The downgrade is particularly notable because it follows RTX’s first-quarter earnings report, which exceeded analyst expectations. The company reported sales of $22.1 billion, a 9% increase year-over-year, and adjusted earnings per share of $1.78, up 21% from the prior year. RTX also raised its full-year 2026 outlook, now projecting adjusted sales in the range of $92.5 billion to $93.5 billion and adjusted EPS between $6.70 and $6.90.
Despite these positive fundamentals, the market remains skeptical. Tariff costs remain a significant overhang, with CFO Neil Mitchill noting that the company has paid approximately $500 million in tariffs under the International Emergency Economic Powers Act.

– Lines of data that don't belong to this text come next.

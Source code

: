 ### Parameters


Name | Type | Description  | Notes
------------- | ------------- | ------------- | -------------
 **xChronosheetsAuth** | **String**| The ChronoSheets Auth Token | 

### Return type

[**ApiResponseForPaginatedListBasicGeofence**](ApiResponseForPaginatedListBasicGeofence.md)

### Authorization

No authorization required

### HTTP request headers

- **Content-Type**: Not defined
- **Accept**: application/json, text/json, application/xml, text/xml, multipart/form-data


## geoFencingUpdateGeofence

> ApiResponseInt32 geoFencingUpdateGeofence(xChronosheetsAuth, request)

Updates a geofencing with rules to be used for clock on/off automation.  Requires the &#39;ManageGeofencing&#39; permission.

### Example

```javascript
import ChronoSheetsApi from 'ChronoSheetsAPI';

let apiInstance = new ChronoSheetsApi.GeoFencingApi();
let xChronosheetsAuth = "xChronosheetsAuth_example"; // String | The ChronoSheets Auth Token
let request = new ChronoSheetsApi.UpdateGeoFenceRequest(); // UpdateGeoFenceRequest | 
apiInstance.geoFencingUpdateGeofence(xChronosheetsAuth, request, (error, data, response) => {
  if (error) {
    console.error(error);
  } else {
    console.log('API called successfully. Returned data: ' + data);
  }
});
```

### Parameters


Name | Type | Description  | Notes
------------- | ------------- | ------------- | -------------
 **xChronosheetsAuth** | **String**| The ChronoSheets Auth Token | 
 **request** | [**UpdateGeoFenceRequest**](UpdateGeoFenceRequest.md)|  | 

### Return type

RTX is pursuing refunds but has not recognized any income from potential reversals, and these possible refunds are not included in current guidance.
Erste Group’s downgrade contrasts with the broader analyst consensus, which still rates RTX as a “Moderate Buy.” According to MarketBeat, 13 analysts rate the stock a buy, seven recommend hold, one rates it a strong buy, and only one suggests selling. The downgrade follows Erste’s initiation of coverage with a “buy” rating just over a month ago, on March 24.

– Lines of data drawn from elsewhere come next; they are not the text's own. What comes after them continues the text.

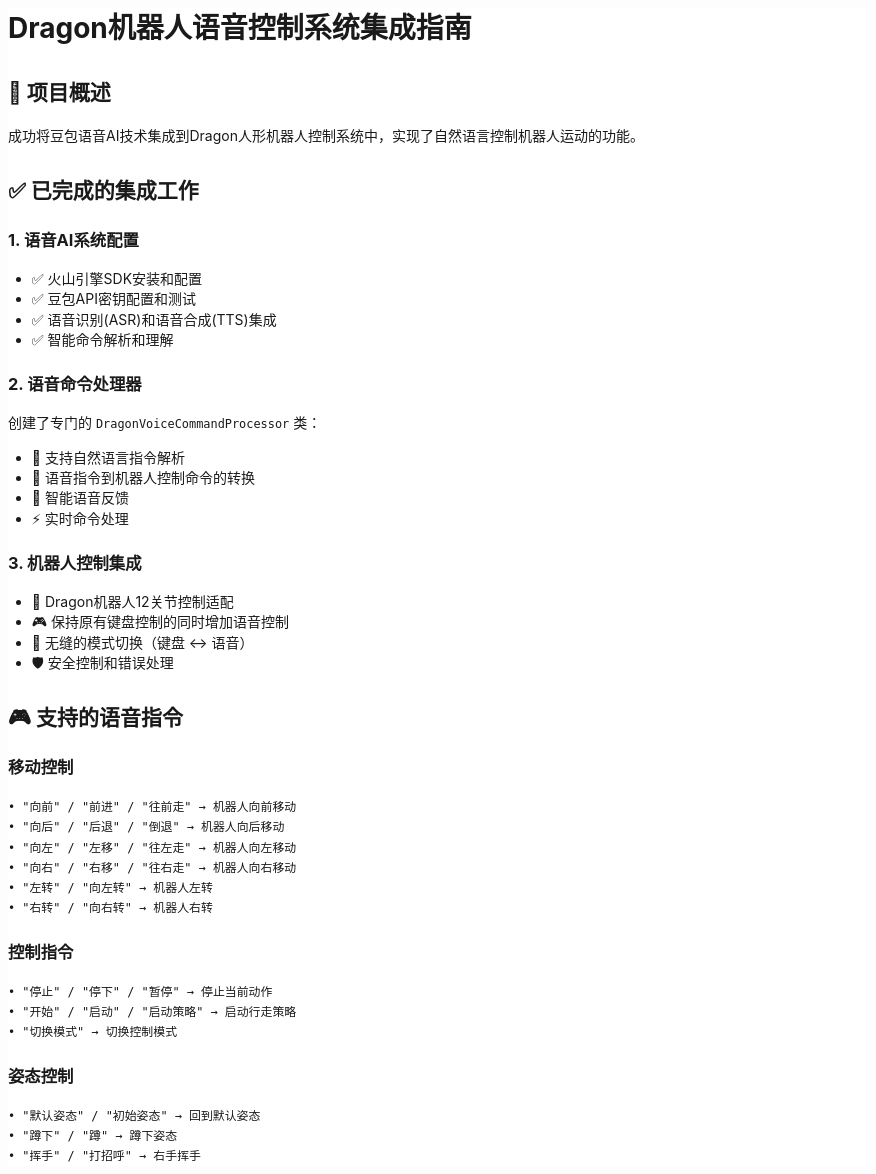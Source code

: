# Dragon机器人语音控制系统集成指南

## 🎯 项目概述

成功将豆包语音AI技术集成到Dragon人形机器人控制系统中，实现了自然语言控制机器人运动的功能。

## ✅ 已完成的集成工作

### 1. 语音AI系统配置
- ✅ 火山引擎SDK安装和配置
- ✅ 豆包API密钥配置和测试
- ✅ 语音识别(ASR)和语音合成(TTS)集成
- ✅ 智能命令解析和理解

### 2. 语音命令处理器
创建了专门的 `DragonVoiceCommandProcessor` 类：
- 🎤 支持自然语言指令解析
- 🔄 语音指令到机器人控制命令的转换
- 🎵 智能语音反馈
- ⚡ 实时命令处理

### 3. 机器人控制集成
- 🤖 Dragon机器人12关节控制适配
- 🎮 保持原有键盘控制的同时增加语音控制
- 🔁 无缝的模式切换（键盘 ↔ 语音）
- 🛡️ 安全控制和错误处理

## 🎮 支持的语音指令

### 移动控制
```
• "向前" / "前进" / "往前走" → 机器人向前移动
• "向后" / "后退" / "倒退" → 机器人向后移动  
• "向左" / "左移" / "往左走" → 机器人向左移动
• "向右" / "右移" / "往右走" → 机器人向右移动
• "左转" / "向左转" → 机器人左转
• "右转" / "向右转" → 机器人右转
```

### 控制指令
```
• "停止" / "停下" / "暂停" → 停止当前动作
• "开始" / "启动" / "启动策略" → 启动行走策略
• "切换模式" → 切换控制模式
```

### 姿态控制
```
• "默认姿态" / "初始姿态" → 回到默认姿态
• "蹲下" / "蹲" → 蹲下姿态
• "挥手" / "打招呼" → 右手挥手
```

RTX’s quarterly performance was driven by strength across its portfolio. Raytheon saw a 10% revenue increase, fueled by demand for land and air defense systems such as Patriot and GEM-T missiles. Pratt & Whitney posted an 11% revenue gain, with commercial aftermarket sales jumping 19%. Collins Aerospace reported a 5% sales increase. The company’s backlog stood at $271 billion, split between $162 billion in commercial and $109 billion in defense.
However, concerns about valuation and the broader defense sector are weighing on sentiment. Despite surging weapons demand, major defense stocks including Lockheed Martin, Northrop Grumman, General Dynamics, and L3Harris are trading well below their post-Iran-war headlines highs. The market appears to have already priced in much of the anticipated boost from increased defense spending.

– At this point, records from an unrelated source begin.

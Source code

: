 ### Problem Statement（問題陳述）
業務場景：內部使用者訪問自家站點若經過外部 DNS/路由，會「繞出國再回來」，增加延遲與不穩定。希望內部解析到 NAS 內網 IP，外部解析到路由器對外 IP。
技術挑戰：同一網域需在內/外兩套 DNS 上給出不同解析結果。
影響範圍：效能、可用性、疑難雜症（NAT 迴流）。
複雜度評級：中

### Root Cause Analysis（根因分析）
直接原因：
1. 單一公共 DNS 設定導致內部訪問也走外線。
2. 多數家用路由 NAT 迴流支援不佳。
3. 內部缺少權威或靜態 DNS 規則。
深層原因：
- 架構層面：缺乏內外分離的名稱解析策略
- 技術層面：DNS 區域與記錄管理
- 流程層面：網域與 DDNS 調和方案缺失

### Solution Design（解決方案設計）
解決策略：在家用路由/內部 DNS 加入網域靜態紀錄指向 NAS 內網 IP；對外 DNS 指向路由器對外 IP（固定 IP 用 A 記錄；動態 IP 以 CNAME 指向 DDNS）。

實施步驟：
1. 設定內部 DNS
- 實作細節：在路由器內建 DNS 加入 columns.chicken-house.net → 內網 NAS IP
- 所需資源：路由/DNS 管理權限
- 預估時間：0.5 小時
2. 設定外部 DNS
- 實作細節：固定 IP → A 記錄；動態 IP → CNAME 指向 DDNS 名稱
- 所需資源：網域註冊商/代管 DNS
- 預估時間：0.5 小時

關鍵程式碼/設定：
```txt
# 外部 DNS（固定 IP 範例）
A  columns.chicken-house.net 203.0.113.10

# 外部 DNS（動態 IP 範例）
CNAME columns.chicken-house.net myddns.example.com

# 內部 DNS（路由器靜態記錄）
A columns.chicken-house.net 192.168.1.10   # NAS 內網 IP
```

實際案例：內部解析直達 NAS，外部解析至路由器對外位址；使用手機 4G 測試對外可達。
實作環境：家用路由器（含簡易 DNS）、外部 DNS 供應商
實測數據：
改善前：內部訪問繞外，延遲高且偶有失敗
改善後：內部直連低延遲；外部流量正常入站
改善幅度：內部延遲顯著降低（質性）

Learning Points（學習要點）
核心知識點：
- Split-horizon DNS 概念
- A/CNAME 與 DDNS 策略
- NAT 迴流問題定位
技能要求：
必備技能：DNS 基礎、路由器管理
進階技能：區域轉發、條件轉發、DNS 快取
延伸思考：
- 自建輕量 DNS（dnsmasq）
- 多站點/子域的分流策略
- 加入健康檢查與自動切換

Analysts note that while RTX’s demand outlook remains strong, the key challenge is converting its massive backlog into cash efficiently and without disruptions. Tariffs, higher engine costs, and sector rotation are causing investors to reassess the stock’s valuation. Technical analysis from Traders Union highlighted $177.60 as a key support level; with shares trading below that mark, near-term momentum remains uncertain.
The broader market context adds to the pressure. The S&P 500 edged up 0.5% during the same period, while RTX’s 11% drop underperformed significantly. Northrop Grumman also declined 5% last week despite a stronger first-quarter revenue report, underscoring the broader headwinds facing defense stocks.
RTX’s CEO Chris Calio described the quarter as a “very strong start” to 2026, citing strength in defense operations. But the market is demanding more than just strong results—it wants clarity on tariffs and a clear path to converting backlog into cash. Until those uncertainties are resolved, the stock may remain under pressure.